On the 20th of the following calendar month, you must file the VAT recapitulative statement. Log in to MyTax to do so.

Further instructions for filing

4

Do not forget the VAT return

Enter the details on the sale in “Sales of goods to other EU Member States” when you file your VAT return in MyTax. Filing deadlines depend on your VAT tax period.

Due dates for the value-added tax return and payments 

Buying goods from sellers in other EU countries

While selling – intra-Community – supply does not entail VAT payment, when you buy goods as intra-Community acquisitions you must usually pay VAT. However, the input VAT is deductible, subject to the condition that the goods must be bought for a business purpose.

Give details on your purchases in MyTax. Complete the VAT return and fill in the following lines: 

  • Purchases of goods from other EU Member States 
  • Tax on goods purchased from other EU Member States
  • Tax deductible for the tax period

The VAT recapitulative statement does not contain information on purchases, so you do not have to report purchase information on it.

Examples of VAT filings

A Finnish business sells a machine for €15,000 to a company in Belgium. Delivery is included.  

The Finnish business sends an invoice to the Belgian company. The invoice must contain the following information:

  • The seller’s VAT number
  • The buyer’s VAT number
  • A phrase stating that the sale is exemptible: ”VAT 0%, intra-Community supply”.

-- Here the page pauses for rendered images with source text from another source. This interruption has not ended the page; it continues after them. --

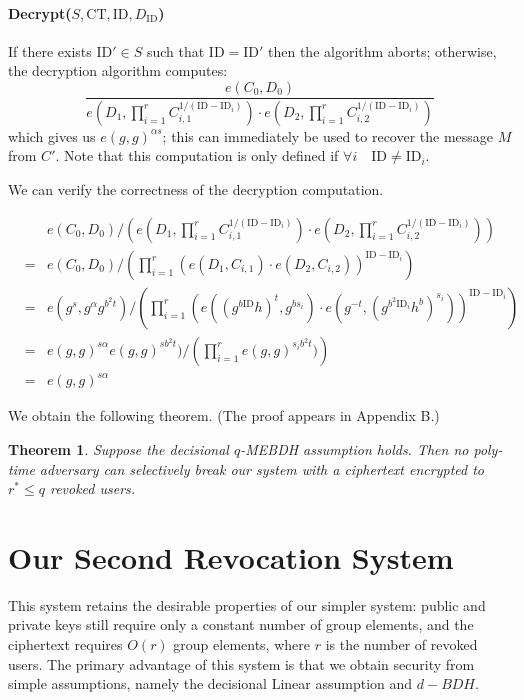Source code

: \documentclass[a4paper, 11pt]{article}
\newtheorem{theorem}{Theorem}
\newtheorem{theorem}{Theorem}[section]
\theoremstyle{definition}
\newcommand{\ID}{\ensuremath{\textrm{ID}}}
\newcommand{\CT}{\ensuremath{\textrm{CT}}}
\begin{document}
\paragraph{Decrypt($S,\CT,\ID,D_{\ID}$)}
If there exists $\ID' \in S$ such that $\ID = \ID'$ then the algorithm aborts; otherwise,
the decryption algorithm computes:
\[
\frac{e(C_0,D_0)}
{
e\left(D_1, \prod_{i=1}^{r}C_{i,1}^{1/(\ID-\ID_i)}\right)
\cdot
e\left(D_2, \prod_{i=1}^{r}C_{i,2}^{1/(\ID-\ID_i)}\right)
}
\]
which gives us $e(g,g)^{\alpha s}$; this can immediately be used to recover the message $M$ from $C'$.
Note that this computation is only defined
if $\forall i \quad \ID \neq \ID_i$.

We can verify the correctness of the decryption computation.

\begin{eqnarray*}
& &
e(C_0,D_0)/ \left(
e\left(D_1, \prod_{i=1}^{r}C_{i,1}^{1/(\ID-\ID_i)}\right)
\cdot
e\left(D_2, \prod_{i=1}^{r}C_{i,2}^{1/(\ID-\ID_i)}\right)
\right)\\
&=&
e(C_0,D_0)/ \left(
\prod_{i=1}^{r}
\left(
   e\left(D_1, C_{i,1}\right)
  \cdot
    e\left(D_2, C_{i,2}\right)
\right)^{\ID-\ID_i}
\right)\\
&=&
e(g^s,g^{\alpha}g^{b^2 t})/ \left(
\prod_{i=1}^{r}
\left(
   e\left( (g^{b \ID}h)^t, g^{b s_i}\right)
  \cdot
    e\left(g^{-t}, (g^{b^2\ID_i }h^b )^{s_i}\right)
\right)^{\ID-\ID_i}
\right)\\
&=&
e(g,g)^{s \alpha} e(g,g)^{s b^2 t})/ \left(
\prod_{i=1}^{r}
  e(g,g)^{s_i b^2 t})
\right)\\
&=&
e(g,g)^{s \alpha}
\end{eqnarray*}

We obtain the following theorem. (The proof appears in Appendix B.)

\begin{theorem}
Suppose the decisional $q$-MEBDH assumption holds. Then no poly-time adversary
can selectively break our system with a ciphertext encrypted to $r^* \leq q$
revoked users.
\end{theorem}


\section{Our Second Revocation System}
\label{sec:newconstruction}
This system retains the desirable properties of our simpler system: public and private keys still require only a constant number of group elements, and the ciphertext requires $O(r)$ group elements, where $r$ is the number of revoked users. The primary advantage of this system is that we obtain security from simple assumptions, namely the decisional Linear assumption and $d-BDH$.
\end{document}
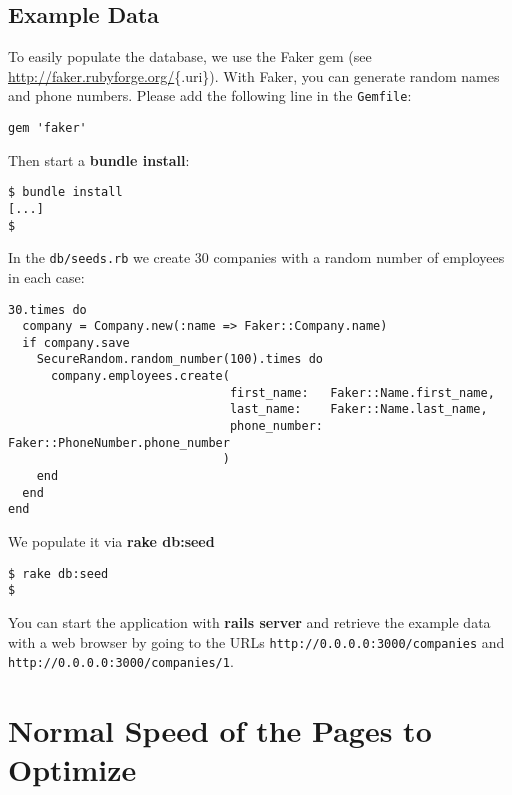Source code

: \documentclass[a4paper]{book}
\newcounter{tab}[chapter]
\newcommand{\chap}[1]{\newpage\thispagestyle{empty}\chapter{#1}\label{chap:\thechapter}}
\begin{document}
\section{Example Data}\label{example-data}

To easily populate the database, we use the Faker gem (see \url{http://faker.rubyforge.org/}\{.uri\}). With Faker, you can generate random names and phone numbers. Please add the following line in the \texttt{Gemfile}:

\begin{shaded}\begin{verbatim}
gem 'faker'
\end{verbatim}\end{shaded}

Then start a \textbf{bundle install}:

\begin{shaded}\begin{verbatim}
$ bundle install
[...]
$
\end{verbatim}\end{shaded}

In the \texttt{db/seeds.rb} we create 30 companies with a random number of employees in each case:

\begin{shaded}\begin{verbatim}
30.times do
  company = Company.new(:name => Faker::Company.name)
  if company.save
    SecureRandom.random_number(100).times do
      company.employees.create(
                               first_name:   Faker::Name.first_name,
                               last_name:    Faker::Name.last_name,
                               phone_number: Faker::PhoneNumber.phone_number
                              )
    end
  end
end
\end{verbatim}\end{shaded}

We populate it via \textbf{rake db:seed}

\begin{shaded}\begin{verbatim}
$ rake db:seed
$
\end{verbatim}\end{shaded}

You can start the application with \textbf{rails server} and retrieve the example data with a web browser by going to the URLs \texttt{http://0.0.0.0:3000/companies} and \texttt{http://0.0.0.0:3000/companies/1}.

\chap{Normal Speed of the Pages to Optimize}\label{normal-speed-of-the-pages-to-optimize}
\end{document}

This sale is an intra-Community supply i.e. it is exempted from VAT for the Finnish business being the seller. The Belgian company, on the other hand, is making an intra-Community acquisition subject to VAT.

The Finnish business reports the information as follows:

The VAT recapitulative statement must be filed:

  • Country code, BE
  • The buyer’s VAT number
  • Total selling of goods €15,000.

The VAT return must be filed:

  • Sales of goods to other EU Member States, €15,000

A Finnish business enterprise buys a machine for €15,000. It needs the machine for its VAT-taxable business activities, and the seller is a company in Germany. The machine is delivered from Germany to Finland. The Finnish business enterprise is making an intra-Community acquisition subject to VAT in Finland.

The German company sells the machine to its Finnish customer without having to add German VAT to the price because the Finnish enterprise has a VAT number and because the machine gets delivered.

Being the buyer, the Finnish enterprise must fill out its VAT return as follows:

  • Purchases of goods from other EU Member States, €15,000
  • Tax on goods purchased from other EU Member States, €3,600
  • Tax deductible for the tax period, €3,600

No EU VAT Recapitulative Statement must be filed by the Finnish business enterprise.